[DIRECTIONS]
State how many lines in the listing below hold "希望の園エデン零式", with no other words.

........

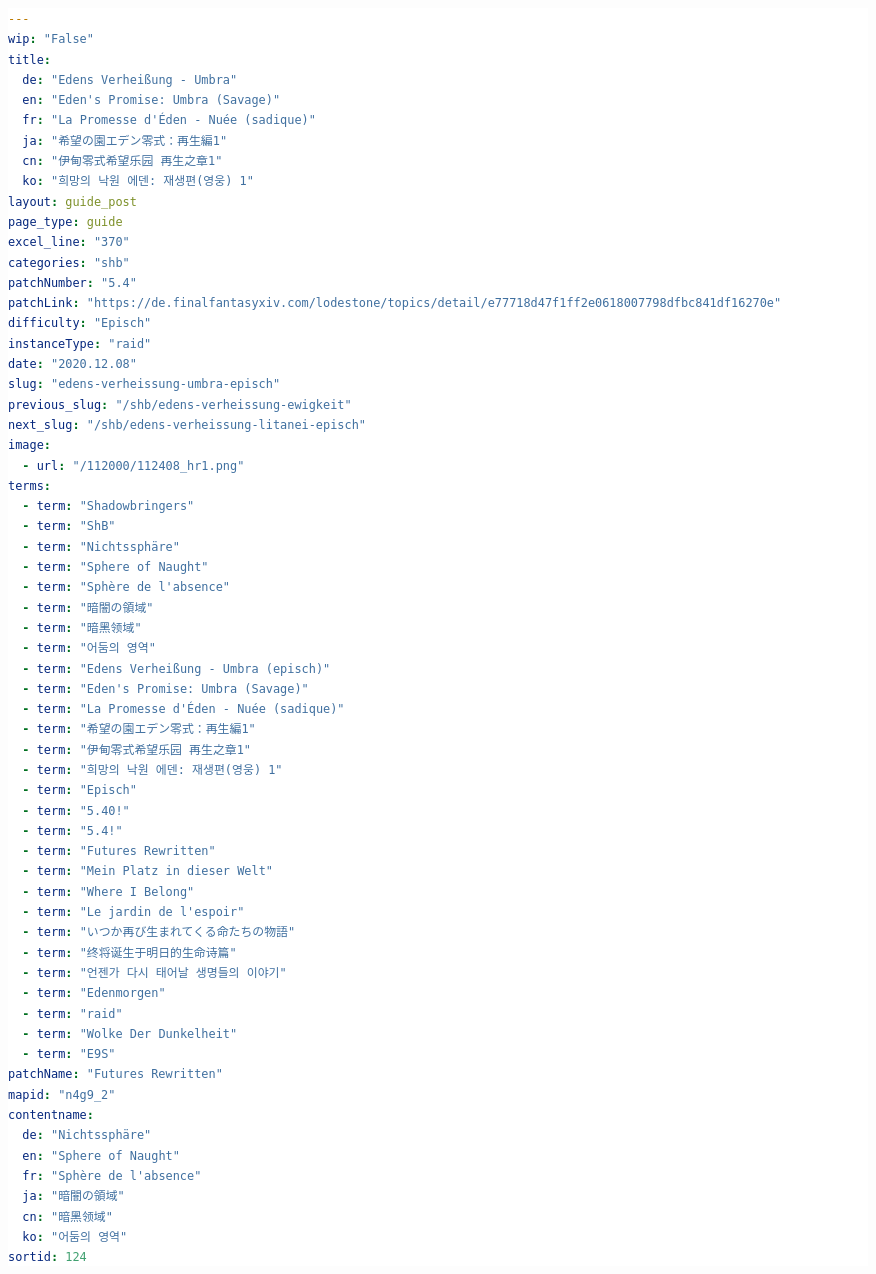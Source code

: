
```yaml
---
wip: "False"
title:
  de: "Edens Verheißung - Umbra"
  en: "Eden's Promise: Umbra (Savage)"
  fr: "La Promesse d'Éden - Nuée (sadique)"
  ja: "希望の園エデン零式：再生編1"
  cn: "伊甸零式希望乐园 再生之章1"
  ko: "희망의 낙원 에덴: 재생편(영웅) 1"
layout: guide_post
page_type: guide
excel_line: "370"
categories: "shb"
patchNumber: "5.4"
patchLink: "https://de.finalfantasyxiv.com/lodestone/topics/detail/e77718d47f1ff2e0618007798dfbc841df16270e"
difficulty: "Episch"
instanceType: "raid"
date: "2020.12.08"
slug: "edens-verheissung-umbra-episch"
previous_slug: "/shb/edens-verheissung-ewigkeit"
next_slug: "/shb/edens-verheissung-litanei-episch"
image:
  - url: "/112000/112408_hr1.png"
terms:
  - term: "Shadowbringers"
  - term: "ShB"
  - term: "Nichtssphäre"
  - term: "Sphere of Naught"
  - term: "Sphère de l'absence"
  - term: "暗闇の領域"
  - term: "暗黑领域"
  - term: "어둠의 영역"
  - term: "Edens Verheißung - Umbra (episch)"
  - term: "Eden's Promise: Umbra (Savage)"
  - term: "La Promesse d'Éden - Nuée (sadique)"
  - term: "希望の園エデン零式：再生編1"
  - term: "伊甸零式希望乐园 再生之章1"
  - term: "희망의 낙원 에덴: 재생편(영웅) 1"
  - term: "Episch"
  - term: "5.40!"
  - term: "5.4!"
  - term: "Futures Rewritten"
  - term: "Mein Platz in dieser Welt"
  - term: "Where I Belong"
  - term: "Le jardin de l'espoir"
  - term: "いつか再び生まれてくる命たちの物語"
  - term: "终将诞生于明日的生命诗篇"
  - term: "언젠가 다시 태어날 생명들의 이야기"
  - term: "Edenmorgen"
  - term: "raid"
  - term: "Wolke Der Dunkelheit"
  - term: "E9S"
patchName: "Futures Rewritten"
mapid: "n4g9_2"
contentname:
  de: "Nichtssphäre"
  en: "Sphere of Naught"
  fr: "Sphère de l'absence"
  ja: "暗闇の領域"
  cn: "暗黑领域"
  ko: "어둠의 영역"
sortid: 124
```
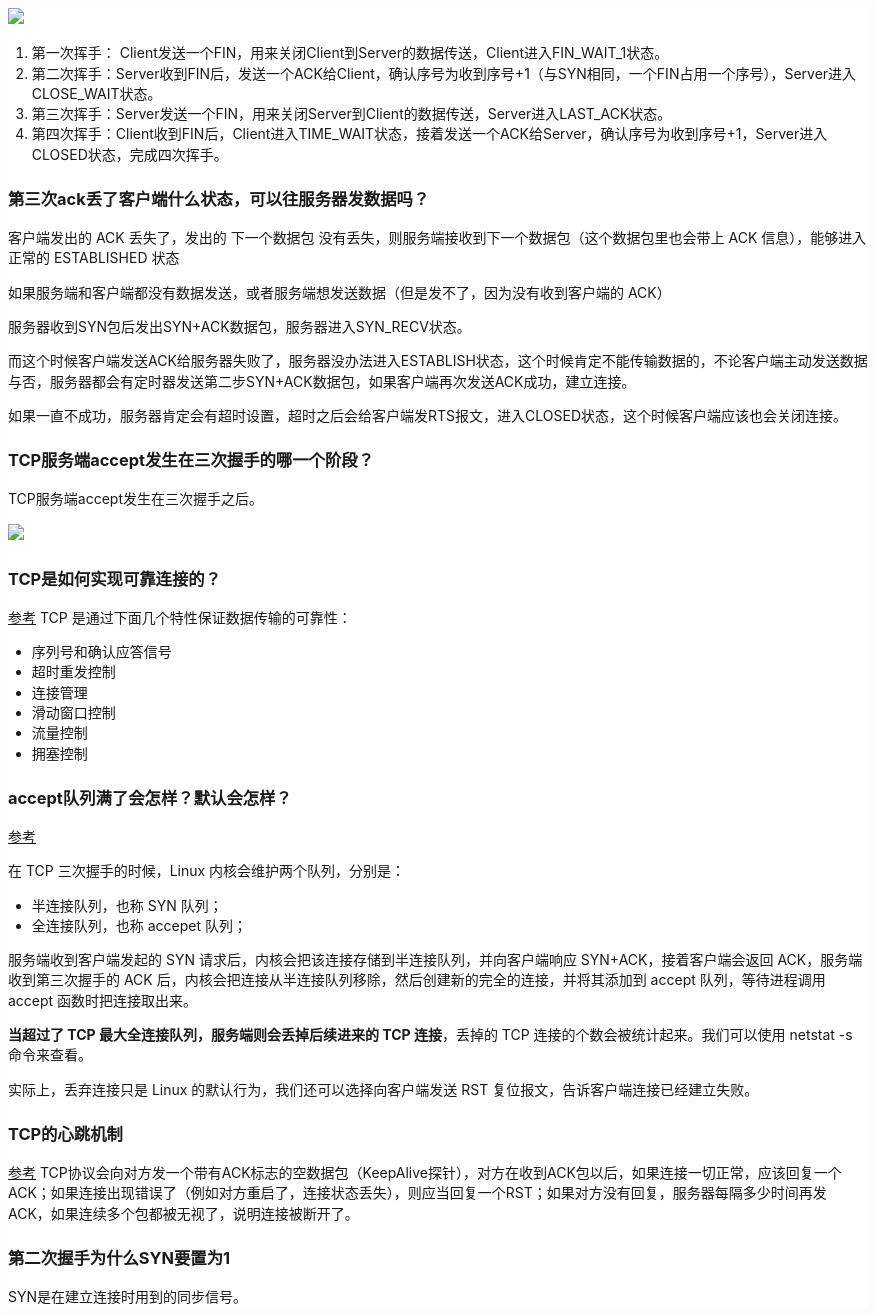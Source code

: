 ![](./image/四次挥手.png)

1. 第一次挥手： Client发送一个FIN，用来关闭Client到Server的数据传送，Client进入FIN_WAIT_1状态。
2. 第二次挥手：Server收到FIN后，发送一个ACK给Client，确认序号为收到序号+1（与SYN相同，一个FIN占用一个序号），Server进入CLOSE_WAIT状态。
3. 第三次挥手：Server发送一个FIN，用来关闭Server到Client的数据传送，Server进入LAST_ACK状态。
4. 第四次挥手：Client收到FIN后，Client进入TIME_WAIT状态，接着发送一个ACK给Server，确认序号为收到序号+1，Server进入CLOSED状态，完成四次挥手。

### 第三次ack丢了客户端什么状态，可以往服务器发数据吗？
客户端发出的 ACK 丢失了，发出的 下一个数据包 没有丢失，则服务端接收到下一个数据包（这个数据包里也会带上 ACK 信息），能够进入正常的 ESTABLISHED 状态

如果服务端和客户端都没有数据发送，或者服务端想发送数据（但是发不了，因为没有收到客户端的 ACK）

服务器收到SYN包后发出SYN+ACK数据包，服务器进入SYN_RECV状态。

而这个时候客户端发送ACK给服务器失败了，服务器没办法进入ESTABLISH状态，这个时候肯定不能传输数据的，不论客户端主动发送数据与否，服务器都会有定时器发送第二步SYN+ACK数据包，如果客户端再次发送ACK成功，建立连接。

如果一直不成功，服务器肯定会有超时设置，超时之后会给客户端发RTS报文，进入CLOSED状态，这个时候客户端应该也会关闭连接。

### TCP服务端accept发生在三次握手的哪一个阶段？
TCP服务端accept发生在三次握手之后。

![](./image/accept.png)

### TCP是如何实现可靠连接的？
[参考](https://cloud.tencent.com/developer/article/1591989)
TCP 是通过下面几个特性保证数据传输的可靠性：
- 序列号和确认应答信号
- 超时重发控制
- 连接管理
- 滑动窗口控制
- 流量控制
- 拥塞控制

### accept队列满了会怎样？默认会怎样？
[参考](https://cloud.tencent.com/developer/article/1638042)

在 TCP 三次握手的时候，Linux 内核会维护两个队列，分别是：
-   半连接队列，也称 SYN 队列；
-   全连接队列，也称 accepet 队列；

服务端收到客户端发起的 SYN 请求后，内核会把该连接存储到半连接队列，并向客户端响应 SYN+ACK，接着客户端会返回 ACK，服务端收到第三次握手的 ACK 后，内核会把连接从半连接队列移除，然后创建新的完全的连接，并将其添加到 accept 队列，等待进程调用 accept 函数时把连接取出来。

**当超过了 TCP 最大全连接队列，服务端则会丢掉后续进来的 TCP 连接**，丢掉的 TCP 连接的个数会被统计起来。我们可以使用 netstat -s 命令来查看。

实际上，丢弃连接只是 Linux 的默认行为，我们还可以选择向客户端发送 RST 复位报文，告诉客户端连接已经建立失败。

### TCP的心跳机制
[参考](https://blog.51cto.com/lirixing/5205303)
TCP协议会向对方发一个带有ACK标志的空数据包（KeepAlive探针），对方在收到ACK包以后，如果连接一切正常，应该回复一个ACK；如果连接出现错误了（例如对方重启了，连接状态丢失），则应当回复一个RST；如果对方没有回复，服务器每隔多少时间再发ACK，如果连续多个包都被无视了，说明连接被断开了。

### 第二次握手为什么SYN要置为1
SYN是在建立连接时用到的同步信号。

........

[RESPONSE TO THIS EXERCISE]
2